The liquidity of the wholesale market has significantly increased in the last few years, although trading instruments have remained rigid and are not entirely adequate to meet the needs of market players, including the requirements of final customers. The developments observed in the last few years on the wholesale market prove that it requires more flexible trading instruments that will better fit the needs of market actors or customers, while maintaining good liquidity in the centralised markets. Moreover, under EU Regulation 943/2019 on the internal market in electricity, directly applicable in Romania as from 1 January 2020, market participants must have the possibility to bilaterally negotiate electricity supply contracts. Romania has still not revoked national legislation which runs counter to this EU Regulation.



The liberalisation of the energy markets must be unhindered by measures and legal requirements that are incompatible with the principles of liberalised energy markets. 

The FIC supports the development of the Romanian gas market through increased competition and liquidity. Market participants should be able to buy and sell gas at a virtual trading point, where they can balance their portfolios daily and where prices develop based on the fundamentals of supply and demand.

Improved liquidity and greater use of flexible trading instruments on the wholesale gas and electricity markets are key.

Bilaterally negotiated contracts (including long-term contracts) are pivotal to underpin significant investments in domestic gas resource development and related transmission infrastructure and to enable market participants to manage/hedge gas portfolio risks and hence contribute to the development of a competitive Romanian gas market.

The FIC calls for a re-assessment of the significantly increased penalties, which have recently been included in the energy law. The level and nature of the penalties are disproportionate and create severe legal compliance issues as well as unnecessary regulatory risks for market participants. 

The FIC suggests that the testing and implementation of effective policies to support vulnerable consumers through social policy instruments should be accelerated.

The FIC also calls for the removal of special taxation levied on energy companies in recent years, as it distorts markets and harms the profitability of companies.


The FIC supports the interconnection of the Romanian national gas and power transmission systems with those in neighbouring countries; this will increase security of supply for Romanian consumers, increase competition, attract trading in the Romanian gas and power markets and support the development of Romanian gas resources through the access of investors to a larger market.

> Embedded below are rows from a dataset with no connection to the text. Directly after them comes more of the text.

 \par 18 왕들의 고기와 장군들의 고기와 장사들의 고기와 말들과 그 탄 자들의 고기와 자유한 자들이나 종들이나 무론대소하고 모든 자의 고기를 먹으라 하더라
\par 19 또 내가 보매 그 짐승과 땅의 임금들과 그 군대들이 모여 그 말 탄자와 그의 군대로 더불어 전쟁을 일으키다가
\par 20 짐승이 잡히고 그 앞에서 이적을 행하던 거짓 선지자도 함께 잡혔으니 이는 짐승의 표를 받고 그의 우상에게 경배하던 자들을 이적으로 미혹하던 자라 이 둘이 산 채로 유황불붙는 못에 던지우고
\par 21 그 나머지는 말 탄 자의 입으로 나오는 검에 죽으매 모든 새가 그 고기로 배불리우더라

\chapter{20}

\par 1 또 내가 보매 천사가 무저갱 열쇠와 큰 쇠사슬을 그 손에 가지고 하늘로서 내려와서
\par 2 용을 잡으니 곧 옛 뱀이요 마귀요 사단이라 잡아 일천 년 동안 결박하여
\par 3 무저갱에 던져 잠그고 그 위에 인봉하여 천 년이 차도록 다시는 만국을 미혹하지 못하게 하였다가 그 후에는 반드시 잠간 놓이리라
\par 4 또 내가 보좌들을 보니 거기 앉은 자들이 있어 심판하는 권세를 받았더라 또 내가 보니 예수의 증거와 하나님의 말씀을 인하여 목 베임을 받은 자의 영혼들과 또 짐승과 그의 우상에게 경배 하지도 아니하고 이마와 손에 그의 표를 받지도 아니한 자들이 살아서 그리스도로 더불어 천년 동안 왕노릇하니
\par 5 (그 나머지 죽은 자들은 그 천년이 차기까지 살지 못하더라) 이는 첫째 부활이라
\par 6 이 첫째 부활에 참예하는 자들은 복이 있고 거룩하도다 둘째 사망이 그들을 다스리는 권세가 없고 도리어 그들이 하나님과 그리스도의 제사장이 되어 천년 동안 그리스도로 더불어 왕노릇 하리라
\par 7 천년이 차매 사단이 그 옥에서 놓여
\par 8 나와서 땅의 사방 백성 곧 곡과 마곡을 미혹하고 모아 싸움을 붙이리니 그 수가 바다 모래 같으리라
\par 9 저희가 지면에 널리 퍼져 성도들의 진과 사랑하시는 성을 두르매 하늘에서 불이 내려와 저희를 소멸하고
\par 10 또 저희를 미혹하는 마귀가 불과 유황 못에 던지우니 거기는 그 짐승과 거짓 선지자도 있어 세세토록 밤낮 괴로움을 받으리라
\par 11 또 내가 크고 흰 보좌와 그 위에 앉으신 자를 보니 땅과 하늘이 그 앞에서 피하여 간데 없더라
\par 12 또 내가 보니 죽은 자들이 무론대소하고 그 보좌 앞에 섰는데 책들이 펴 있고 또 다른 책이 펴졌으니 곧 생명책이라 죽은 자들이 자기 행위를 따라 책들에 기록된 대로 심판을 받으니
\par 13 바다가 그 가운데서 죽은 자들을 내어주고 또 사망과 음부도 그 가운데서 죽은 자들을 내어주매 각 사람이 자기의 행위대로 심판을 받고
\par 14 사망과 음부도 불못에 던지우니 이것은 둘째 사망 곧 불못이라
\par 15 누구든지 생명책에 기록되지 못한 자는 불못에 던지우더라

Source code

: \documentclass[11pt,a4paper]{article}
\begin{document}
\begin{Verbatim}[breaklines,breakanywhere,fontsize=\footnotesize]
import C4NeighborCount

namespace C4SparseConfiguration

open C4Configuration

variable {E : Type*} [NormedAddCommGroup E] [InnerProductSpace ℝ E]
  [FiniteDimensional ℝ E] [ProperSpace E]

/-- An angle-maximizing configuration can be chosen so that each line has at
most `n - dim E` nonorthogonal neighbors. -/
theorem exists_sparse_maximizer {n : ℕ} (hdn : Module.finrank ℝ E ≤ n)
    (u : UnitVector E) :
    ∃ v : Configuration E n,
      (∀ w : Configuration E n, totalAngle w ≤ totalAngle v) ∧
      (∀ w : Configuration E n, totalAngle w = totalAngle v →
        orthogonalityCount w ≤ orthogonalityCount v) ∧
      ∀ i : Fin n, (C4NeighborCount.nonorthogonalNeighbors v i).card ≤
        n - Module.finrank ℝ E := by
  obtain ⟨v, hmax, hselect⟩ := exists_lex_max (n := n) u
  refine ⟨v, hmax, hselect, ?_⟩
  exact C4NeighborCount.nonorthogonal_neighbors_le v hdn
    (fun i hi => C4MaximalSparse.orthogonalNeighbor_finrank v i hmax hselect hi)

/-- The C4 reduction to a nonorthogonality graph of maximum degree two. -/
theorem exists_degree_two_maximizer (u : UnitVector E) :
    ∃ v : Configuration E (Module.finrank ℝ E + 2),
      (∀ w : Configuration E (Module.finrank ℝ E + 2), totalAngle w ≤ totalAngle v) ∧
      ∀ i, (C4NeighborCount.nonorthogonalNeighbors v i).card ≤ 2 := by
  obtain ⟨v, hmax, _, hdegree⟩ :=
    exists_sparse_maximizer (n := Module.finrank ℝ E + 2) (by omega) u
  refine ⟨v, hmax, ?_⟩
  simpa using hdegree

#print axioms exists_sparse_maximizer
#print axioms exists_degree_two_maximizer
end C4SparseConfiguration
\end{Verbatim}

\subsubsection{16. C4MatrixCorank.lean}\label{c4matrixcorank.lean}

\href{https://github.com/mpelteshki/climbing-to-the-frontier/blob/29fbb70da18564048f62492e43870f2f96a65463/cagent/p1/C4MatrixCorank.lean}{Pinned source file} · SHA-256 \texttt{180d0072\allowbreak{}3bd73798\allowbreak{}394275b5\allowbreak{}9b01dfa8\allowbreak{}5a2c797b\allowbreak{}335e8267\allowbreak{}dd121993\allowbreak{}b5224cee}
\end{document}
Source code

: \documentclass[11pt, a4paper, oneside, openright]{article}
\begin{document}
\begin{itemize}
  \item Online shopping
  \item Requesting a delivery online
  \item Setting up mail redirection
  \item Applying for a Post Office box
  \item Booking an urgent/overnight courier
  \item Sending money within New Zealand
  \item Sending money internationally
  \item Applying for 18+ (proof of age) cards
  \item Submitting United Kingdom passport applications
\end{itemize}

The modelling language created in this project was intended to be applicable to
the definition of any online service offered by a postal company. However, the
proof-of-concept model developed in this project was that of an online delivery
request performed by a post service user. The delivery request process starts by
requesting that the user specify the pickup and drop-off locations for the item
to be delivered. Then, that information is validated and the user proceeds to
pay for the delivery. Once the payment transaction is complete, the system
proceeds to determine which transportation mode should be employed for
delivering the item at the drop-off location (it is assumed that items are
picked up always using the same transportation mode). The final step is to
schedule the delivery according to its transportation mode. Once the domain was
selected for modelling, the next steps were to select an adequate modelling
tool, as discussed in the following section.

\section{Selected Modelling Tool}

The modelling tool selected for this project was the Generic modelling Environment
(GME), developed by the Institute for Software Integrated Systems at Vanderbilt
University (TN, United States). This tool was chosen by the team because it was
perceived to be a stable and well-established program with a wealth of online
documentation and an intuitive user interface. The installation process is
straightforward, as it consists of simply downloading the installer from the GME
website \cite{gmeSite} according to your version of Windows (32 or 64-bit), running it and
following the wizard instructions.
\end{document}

Significant investments are needed in gas and electricity distribution networks to increase their reliability and to adapt them to the new objectives of the energy transition. The recently enacted legislation placed additional pressure on electricity and gas DSOs by increasing penalties, setting tighter deadlines for connections and requiring DSOs to connect, at their own expense, non-household customers located up to 2,500 meters from the network, regardless of economic efficiency. 


The Government issued an Emergency Ordinance to give financial support to the municipalities applying for gas grid connections, but few applications were filed until the end of 2020. Distribution System Operators (DSOs) or Transmission System Operators (TSOs) were not eligible for this funding. Moreover, the rate of return for gas and electricity distribution was reduced from 6.9% to 6.39 and 1pp for new investments, hence reducing incentives to invest in the operation and modernisation of distribution assets. This will have a negative impact on the security of gas and electricity supplies to end consumers. 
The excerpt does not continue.